What it means is that even the small forest owner with perhaps seven or eight hectares of clear-fell can potentially be catapulted into the realms of those now deemed to be the "super-rich" for income tax purposes -- even if it is only once every 35 to 40 years or so.
This might be inherently unjust, but it is now the law and in the current economic climate it appears doubtful there will be any return to the more benign ways of the past.
An important point to note here is that it is the forest owner's profit that is assessed for tax. Aside from being good business practice, since 2004 it has been a legal requirement both to maintain financial records of the forestry business and to include any profits from forestry in one's annual tax return.
Tax planning is part and parcel of running any business and forestry is no exception.
There are a number of measures that can be taken to minimise the liability, and while independent expert advice on tax matters should always be sought, I will mention a few points worth considering.
The annual exemption of €80,000 is available to an individual owner, so if the woodland is in joint names (for example, a spouse or another family member), each owner can avail of the exemption.
The annual expenditure incurred in running the business and in harvesting and selling timber can legitimately be deducted from the gross income received in order to arrive at the net profit. So too can the costs of replanting. And if this operation cannot be carried out in the same financial year as the sale is conducted, a binding contract for this work should be considered.

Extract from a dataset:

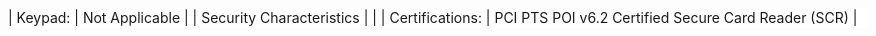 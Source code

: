 | Keypad:                                                                                                                                                                                                                                                                                                                                                                                                                                                                                                                                                                                                                                                                                                                                                                                                                                                                                                                                                                                                                                                                                                                                                                                                                          | Not Applicable                                                                                                                                                                                                                                                                                                                                       |
| Security Characteristics                                                                                                                                                                                                                                                                                                                                                                                                                                                                                                                                                                                                                                                                                                                                                                                                                                                                                                                                                                                                                                                                                                                                                                                                         |                                                                                                                                                                                                                                                                                                                                                      |
| Certifications:                                                                                                                                                                                                                                                                                                                                                                                                                                                                                                                                                                                                                                                                                                                                                                                                                                                                                                                                                                                                                                                                                                                                                                                                                  | PCI PTS POI v6.2 Certified Secure Card Reader (SCR)                                                                                                                                                                                                                                                                                                  |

The important point here is that there are no replanting grants available to help with the establishment of the next crop so, if at all possible, these costs should be offset against the proceeds of the sale at hand, otherwise it will be many years before they can be availed of.
Consideration should also be given to spreading a large sale over two or more financial years, reducing the income in any one year and allowing the exemption to apply more than once to the same sale.
Alternatively, conversion of the woodland to continuous cover, rather than continuing with the more conventional clear-fell system, results in a more frequent and steadier income stream without the large, once-in-a-lifetime windfall. This does involve a fundamental change in silvicultural approach and I will return to this topic at a future date.
It should not be forgotten that all forestry income, including the forest premium, is reckonable for both PRSI and the Universal Social Charge (USC).
Finally, the tax exemption only ever applied to the proceeds from the sale of the raw material, the round timber. Once timber is converted in any way -- for example into firewood, fencing stakes or planking -- the conversion process is regarded as manufacturing and it no longer comes under the heading "commercial occupation of woodlands".